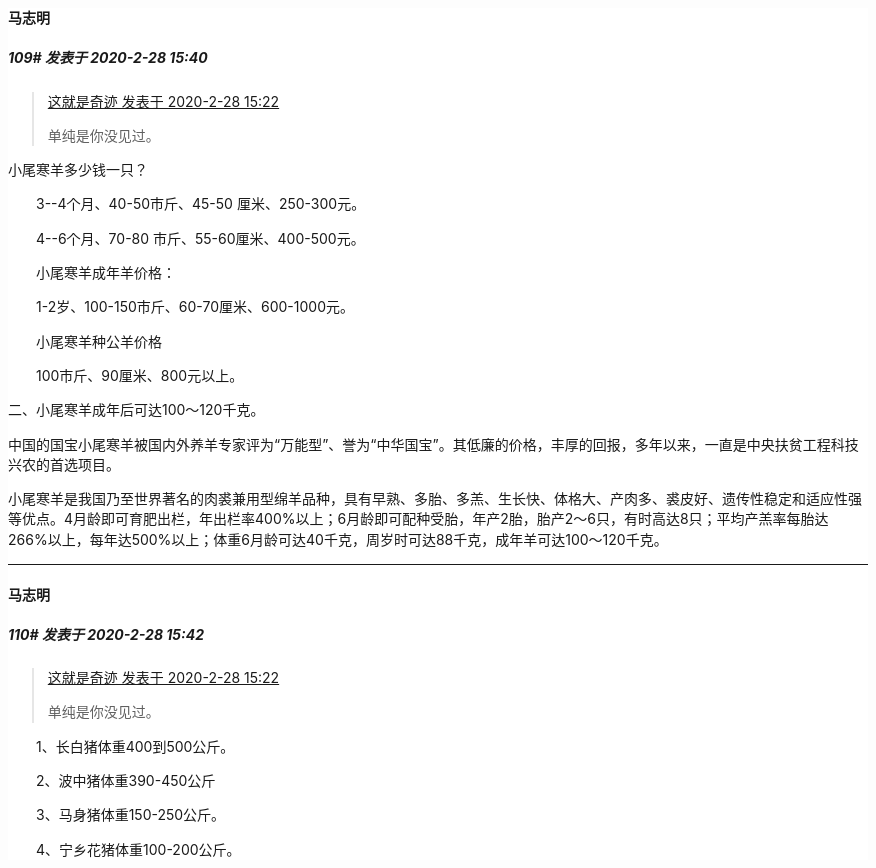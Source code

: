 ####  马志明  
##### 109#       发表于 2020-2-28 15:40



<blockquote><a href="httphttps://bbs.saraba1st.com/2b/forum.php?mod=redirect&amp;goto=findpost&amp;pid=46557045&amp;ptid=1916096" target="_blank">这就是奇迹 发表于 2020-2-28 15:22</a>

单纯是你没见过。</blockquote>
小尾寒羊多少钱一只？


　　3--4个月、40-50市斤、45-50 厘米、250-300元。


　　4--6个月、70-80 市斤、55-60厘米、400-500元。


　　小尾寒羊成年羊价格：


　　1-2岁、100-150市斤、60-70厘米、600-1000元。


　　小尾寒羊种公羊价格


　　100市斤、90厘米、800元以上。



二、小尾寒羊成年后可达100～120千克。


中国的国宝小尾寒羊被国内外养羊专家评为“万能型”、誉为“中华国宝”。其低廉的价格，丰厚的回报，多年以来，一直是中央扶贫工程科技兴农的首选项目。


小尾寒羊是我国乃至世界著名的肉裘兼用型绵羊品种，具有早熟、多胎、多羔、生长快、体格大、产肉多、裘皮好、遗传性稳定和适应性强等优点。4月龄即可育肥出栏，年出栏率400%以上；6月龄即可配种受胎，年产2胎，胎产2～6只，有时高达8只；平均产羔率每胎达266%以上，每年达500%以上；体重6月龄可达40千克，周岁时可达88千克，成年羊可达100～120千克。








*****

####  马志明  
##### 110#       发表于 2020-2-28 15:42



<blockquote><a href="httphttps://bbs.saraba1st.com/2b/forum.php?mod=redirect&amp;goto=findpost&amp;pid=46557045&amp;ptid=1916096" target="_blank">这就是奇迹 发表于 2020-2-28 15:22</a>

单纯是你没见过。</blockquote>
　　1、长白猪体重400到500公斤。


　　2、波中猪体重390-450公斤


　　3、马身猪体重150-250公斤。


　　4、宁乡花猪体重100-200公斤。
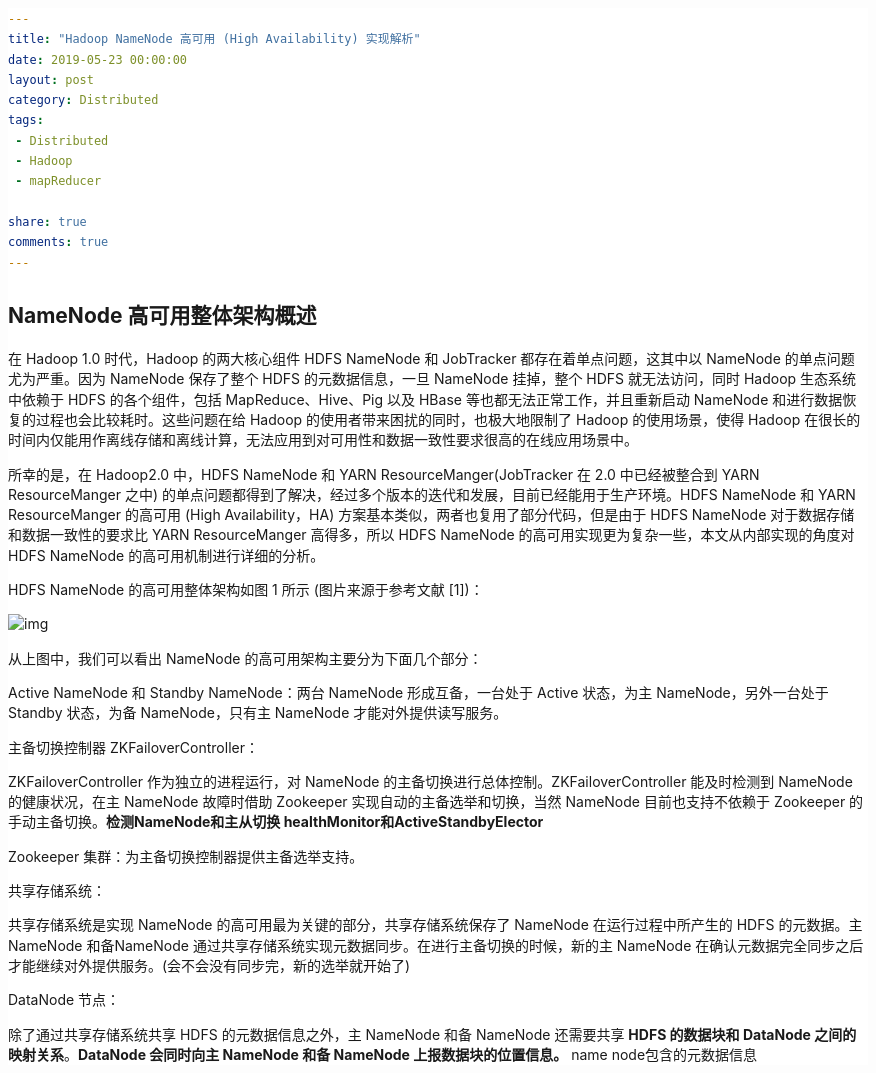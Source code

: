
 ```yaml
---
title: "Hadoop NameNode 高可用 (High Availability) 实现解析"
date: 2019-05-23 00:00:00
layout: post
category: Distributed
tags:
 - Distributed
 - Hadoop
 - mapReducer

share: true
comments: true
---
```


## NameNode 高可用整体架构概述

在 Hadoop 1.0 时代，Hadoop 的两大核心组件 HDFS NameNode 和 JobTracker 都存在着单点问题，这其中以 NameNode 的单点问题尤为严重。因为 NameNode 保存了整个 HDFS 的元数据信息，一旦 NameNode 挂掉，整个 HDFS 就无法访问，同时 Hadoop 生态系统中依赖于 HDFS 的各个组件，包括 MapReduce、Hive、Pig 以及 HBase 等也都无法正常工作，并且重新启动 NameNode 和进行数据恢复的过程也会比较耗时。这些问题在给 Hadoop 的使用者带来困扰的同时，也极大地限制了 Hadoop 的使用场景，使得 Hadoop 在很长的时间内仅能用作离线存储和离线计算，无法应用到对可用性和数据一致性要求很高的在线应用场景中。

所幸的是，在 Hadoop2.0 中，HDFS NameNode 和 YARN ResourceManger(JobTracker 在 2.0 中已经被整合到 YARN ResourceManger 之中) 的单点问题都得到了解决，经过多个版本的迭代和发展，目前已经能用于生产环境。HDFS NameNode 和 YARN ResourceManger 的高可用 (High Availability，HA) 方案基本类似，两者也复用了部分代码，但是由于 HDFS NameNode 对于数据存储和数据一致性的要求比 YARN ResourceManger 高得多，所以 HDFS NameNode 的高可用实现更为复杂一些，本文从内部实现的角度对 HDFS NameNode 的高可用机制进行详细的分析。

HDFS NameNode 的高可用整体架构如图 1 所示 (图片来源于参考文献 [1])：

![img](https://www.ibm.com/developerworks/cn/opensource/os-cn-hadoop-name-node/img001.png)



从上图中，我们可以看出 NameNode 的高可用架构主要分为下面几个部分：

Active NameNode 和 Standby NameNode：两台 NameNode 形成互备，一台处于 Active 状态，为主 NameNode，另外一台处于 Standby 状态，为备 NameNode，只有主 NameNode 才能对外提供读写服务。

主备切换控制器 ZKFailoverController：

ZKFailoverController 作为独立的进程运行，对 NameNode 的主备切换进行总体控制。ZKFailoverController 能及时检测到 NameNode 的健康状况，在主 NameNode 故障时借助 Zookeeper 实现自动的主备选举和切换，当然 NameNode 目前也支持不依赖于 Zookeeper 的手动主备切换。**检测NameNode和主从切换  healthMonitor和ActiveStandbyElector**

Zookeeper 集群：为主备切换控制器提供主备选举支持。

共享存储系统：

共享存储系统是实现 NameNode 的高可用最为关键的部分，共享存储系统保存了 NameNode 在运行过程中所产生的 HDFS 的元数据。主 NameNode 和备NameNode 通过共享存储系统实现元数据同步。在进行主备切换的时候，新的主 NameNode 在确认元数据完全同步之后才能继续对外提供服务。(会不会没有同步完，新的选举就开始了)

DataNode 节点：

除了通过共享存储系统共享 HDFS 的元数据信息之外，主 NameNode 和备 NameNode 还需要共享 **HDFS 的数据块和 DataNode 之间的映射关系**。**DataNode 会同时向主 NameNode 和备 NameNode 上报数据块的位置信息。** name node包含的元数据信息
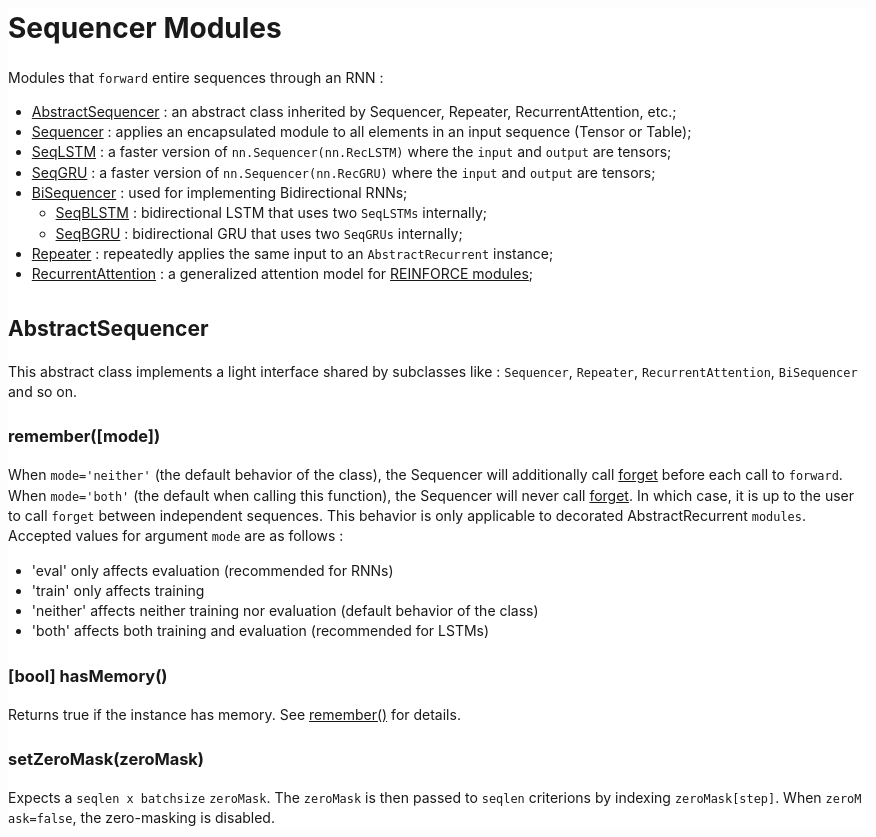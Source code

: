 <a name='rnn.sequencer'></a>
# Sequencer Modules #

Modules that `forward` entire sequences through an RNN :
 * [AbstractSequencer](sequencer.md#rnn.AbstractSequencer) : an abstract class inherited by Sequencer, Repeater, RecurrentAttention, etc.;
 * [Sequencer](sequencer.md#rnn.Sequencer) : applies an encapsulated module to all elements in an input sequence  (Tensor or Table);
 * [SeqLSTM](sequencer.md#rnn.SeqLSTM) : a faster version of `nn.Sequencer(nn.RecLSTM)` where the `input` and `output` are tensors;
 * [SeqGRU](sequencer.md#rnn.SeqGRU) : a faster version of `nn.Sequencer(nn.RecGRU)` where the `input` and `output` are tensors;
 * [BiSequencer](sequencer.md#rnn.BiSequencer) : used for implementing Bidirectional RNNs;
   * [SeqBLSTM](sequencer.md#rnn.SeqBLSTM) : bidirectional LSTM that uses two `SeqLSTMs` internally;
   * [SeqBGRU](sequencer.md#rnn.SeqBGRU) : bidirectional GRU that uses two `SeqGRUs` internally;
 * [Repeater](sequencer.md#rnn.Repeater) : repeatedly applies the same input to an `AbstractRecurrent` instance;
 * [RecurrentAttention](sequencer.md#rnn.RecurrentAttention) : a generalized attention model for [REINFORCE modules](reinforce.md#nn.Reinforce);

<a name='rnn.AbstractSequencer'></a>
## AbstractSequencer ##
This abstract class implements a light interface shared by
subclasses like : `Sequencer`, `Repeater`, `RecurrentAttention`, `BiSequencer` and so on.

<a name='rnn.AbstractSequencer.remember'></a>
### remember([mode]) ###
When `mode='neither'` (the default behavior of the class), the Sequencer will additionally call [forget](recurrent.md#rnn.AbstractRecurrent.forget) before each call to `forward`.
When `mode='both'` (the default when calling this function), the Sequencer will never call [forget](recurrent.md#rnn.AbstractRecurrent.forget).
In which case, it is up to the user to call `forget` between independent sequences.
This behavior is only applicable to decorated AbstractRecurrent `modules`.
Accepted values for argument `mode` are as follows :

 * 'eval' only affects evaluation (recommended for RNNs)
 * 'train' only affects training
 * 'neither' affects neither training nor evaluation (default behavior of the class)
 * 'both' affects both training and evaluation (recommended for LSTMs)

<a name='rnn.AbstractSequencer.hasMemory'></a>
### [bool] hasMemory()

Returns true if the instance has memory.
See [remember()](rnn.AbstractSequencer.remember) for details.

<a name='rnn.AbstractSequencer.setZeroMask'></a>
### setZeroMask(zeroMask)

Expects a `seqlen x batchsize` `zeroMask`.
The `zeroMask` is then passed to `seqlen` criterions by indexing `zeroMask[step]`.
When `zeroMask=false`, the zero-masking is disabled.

○ ○ ○ ○ ○

TASK TO COMPLETE
Reply with nothing but the number of lines in the data that include the word "where".

OUTPUT
2